• _EXERCISE PROMPT_: Your answer should be every line of the entries that has the string "following" in it.

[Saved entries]
■ ■ ■ ■

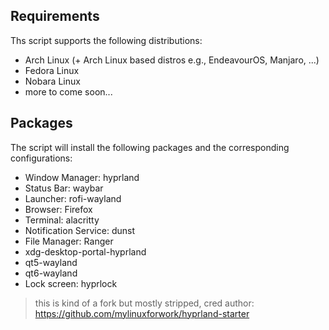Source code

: ## Requirements

Ths script supports the following distributions:
* Arch Linux (+ Arch Linux based distros e.g., EndeavourOS, Manjaro, ...)
* Fedora Linux
* Nobara Linux
* more to come soon...


## Packages

The script will install the following packages and the corresponding configurations:

- Window Manager: hyprland 
- Status Bar: waybar 
- Launcher: rofi-wayland 
- Browser: Firefox
- Terminal: alacritty 
- Notification Service: dunst 
- File Manager: Ranger
- xdg-desktop-portal-hyprland 
- qt5-wayland 
- qt6-wayland 
- Lock screen: hyprlock

> this is kind of a fork but mostly stripped, cred author:
https://github.com/mylinuxforwork/hyprland-starter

■ ■ ■ ■

• _ANSWER FOR THIS EXERCISE_:
Ths script supports the following distributions:
The script will install the following packages and the corresponding configurations:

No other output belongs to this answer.